Find Solutions at the end of every section

Each question is followed by two statements. You have to decide whether the information provided in the statements is sufficient for answering the question.
Mark A
If the question can be answered by using one of the statements alone, but cannot be answered by using the other statements alone.
Mark B
If the question can be answered by using either statement alone.
Mark C
If the question can be answered by using both statements together, but cannot be answered by using the either statement alone.
Mark D
If the question cannot be answered even by using both the statements together.


1.
If n is an integer, is n even ?
Statement.(1)
n^2 -1 is an odd integer.
Statement.(2)
3n + 4 is an even integer.
(a) A
(b) B
(c) C
(d) D

Expl. of Statement (1)
Since n2 —1 is odd, n2 is even and so n is even; SUFFICIENT.

Expl. of Statement (2)

Since 3n+ 4 is even, 3n is even and so n is even; SUFFICIENT.
 Answer
(B)  [Each statement alone is sufficient.]

2.
If n is an integer, is n+ 1 odd ?
Statement. (1)
n+ 2 is an even integer.
Statement. (2)
n-1 is an odd integer.
(a) A
(b) B
(c) C
(d) D
Expl. of Statement (1)

Since n+ 2 is even, n is an even integer, and therefore n+1 would be an odd integer; SUFFICIENT.
Expl. of Statement (2)

Since n-1 is an odd integer, n is an even integer.
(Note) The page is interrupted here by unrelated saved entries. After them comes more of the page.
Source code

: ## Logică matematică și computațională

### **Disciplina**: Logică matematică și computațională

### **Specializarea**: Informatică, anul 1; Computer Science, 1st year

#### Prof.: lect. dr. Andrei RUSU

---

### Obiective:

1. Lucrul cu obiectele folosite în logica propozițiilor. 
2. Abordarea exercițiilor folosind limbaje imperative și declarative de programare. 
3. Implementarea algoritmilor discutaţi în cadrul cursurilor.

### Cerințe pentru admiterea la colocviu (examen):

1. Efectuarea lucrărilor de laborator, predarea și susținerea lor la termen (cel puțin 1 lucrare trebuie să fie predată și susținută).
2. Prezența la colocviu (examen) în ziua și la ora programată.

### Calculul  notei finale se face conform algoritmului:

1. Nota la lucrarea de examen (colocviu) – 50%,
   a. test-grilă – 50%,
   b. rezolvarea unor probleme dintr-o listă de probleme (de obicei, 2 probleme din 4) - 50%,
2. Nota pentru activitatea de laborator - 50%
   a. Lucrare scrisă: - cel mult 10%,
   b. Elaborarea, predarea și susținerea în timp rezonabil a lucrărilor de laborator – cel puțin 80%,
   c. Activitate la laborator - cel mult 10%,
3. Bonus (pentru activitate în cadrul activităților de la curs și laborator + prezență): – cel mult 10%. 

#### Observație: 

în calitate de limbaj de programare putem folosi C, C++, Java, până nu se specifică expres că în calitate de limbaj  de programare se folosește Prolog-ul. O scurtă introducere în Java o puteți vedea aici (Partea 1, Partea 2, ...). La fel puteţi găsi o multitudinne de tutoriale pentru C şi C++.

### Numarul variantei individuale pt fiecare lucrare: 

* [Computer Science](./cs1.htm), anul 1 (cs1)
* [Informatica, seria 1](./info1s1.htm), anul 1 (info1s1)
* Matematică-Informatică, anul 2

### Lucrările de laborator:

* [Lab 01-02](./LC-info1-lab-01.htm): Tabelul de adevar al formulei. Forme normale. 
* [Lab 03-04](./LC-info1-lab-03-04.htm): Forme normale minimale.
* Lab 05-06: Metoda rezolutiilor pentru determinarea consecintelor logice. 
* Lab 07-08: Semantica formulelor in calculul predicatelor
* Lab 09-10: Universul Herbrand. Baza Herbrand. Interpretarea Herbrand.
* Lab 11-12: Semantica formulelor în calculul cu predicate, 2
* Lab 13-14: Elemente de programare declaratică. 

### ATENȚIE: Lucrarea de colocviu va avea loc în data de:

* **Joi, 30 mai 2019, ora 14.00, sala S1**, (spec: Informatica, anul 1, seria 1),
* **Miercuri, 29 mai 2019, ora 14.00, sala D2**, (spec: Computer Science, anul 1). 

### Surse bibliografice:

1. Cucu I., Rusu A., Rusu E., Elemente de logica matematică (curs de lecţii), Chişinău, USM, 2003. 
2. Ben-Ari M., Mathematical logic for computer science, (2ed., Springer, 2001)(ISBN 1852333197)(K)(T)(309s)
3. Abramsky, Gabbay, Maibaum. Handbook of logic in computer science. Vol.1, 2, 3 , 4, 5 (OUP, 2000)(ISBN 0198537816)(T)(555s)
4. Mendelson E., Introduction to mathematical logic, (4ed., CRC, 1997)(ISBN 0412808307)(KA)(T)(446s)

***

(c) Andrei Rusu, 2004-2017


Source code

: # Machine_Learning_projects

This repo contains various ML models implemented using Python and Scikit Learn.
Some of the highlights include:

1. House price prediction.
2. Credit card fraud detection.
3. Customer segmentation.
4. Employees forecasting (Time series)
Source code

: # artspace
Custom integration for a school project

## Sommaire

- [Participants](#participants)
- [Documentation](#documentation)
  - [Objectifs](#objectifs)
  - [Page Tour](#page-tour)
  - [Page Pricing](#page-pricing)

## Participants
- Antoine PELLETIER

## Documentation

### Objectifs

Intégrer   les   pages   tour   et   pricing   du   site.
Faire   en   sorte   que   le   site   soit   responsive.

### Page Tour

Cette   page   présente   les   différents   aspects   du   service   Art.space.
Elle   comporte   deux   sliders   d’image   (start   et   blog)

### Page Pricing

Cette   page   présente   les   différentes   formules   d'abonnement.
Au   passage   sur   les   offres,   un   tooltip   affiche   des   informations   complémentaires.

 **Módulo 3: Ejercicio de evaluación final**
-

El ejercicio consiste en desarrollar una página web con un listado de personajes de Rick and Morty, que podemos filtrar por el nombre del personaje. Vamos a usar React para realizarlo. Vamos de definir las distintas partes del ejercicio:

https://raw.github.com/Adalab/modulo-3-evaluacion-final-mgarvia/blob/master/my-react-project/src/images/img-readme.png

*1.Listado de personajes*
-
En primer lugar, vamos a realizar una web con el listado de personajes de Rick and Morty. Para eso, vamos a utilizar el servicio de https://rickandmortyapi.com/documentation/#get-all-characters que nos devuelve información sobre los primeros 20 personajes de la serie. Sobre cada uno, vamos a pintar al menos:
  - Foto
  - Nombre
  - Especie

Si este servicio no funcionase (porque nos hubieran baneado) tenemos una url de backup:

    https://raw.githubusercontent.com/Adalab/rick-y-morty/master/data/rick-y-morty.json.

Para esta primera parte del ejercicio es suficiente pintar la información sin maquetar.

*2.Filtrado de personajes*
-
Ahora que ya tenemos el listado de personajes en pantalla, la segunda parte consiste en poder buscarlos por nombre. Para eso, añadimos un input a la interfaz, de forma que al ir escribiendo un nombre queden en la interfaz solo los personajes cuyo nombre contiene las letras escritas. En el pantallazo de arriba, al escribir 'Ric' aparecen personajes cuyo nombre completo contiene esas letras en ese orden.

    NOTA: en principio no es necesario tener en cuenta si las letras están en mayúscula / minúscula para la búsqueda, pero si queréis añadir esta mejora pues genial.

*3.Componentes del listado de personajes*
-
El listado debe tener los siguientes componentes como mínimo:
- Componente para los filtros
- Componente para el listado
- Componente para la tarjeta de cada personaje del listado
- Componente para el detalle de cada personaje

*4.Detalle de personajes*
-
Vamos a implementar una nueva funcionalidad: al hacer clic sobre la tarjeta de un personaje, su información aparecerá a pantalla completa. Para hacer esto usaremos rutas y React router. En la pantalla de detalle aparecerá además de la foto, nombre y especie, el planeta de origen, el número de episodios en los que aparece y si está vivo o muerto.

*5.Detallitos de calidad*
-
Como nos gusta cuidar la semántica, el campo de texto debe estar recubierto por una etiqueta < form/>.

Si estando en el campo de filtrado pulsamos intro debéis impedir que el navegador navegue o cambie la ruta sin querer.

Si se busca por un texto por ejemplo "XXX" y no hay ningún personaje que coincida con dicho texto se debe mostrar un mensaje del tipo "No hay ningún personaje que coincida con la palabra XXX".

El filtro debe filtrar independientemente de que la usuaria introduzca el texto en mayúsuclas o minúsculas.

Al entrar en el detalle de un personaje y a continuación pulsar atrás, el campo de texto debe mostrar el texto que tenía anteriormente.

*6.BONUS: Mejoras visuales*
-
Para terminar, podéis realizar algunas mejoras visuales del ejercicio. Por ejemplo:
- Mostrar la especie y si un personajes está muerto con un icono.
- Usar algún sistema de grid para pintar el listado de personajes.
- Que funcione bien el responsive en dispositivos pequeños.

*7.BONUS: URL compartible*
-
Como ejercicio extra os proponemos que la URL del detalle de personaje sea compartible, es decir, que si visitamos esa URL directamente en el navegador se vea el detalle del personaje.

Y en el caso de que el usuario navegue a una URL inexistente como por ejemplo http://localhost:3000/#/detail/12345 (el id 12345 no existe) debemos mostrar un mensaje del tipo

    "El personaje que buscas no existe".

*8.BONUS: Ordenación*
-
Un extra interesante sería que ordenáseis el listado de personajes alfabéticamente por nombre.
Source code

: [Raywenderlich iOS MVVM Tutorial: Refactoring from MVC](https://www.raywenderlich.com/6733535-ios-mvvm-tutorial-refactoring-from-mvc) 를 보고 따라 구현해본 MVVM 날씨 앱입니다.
Therefore n+ 1 would be an odd integer; SUFFICIENT.
 Answer
(B)  [Each statement alone is sufficient.]

3.
Is x a negative number?
Statement. (1)
9x > 10x.
Statement. (2)
x + 3 is positive.
(a) A
(b) B
(c) C
(d) D
Expl. of Statement  (1)

Subtracting 9x from both sides of 9x  > lOx gives 0 > x, which expresses the condition that x is negative; SUFFICIENT.
Expl. of Statement  (2)

Subtracting 3 from both sides of x+ 3 > 0 gives x > -3, and x > -3 is true for some negative numbers (such as -2 and -1) and for some numbers that aren’t negative (such as 0 and 1); NOT SUFFICIENT.
 Answer
(A)  [Each statement alone is  not sufficient.]

4.
What is the tens digit of positive integer x?
Statement. (1)
x divided by 100 has a remainder of 30.
Statement. (2)
x divided by 110 has a remainder of 30.
(a) A
(b) B
(c) C
(d) D

Expl. of Statement  (1)

Having a remainder of 30 when x is divided by 100 can only happen if x has a tens digit of  3 and a ones digit of 0, as in 130, 230, 630, and so forth; SUFFICIENT.
Expl. of Statement  (2)

When 140 is divided by 110, the quotient is 1 R 30. However, 250 divided by 110 yields a quotient of 2 R 30, and 360 divided by 110 gives a quotient of 3 R 30. Since there is no consistency in the tens digit, more information is needed; NOT SUFFICIENT.
 Answer
(A)  [Each statement alone is not  sufficient.]

5.
If k is an integer such that 56 < k < 66, what is the value of k?
Statement. (1)
If k were divided by 2, the remainder would be 1.
Statement. (2)
If k + 1 were divided by 3, the remainder would be O.
(a) A
(b) B
(c) C
(d) D

Expl. of Statement  (1)

Determine the value of the integer k, where 56<k< 66 It is given that the remainder is 1 when k is divided by 2, which implies that k is odd Therefore, the value of k can be 57, 59, 61,63, or 65; NOT SUFFICIENT.
Expl. of Statement  (2)

It is given that the remainder is 0 when k + 1 is divided by 3, which implies that k + 1 is divisible by 3. Since 56 <k <66 (equivalently, 57 <k+1 <67), the value of k + 1 can be 60, 63, or 66 so the value of k can be 59, 62 or 65; NOT SUFFICIENT.
 Taking (1) + (2) Together

Taking (1) and (2) together, 59 and 65 appear in both lists of possible values for k; NOT sufficient.
 Answer
(D)  [Each statement alone and together is not sufficient.]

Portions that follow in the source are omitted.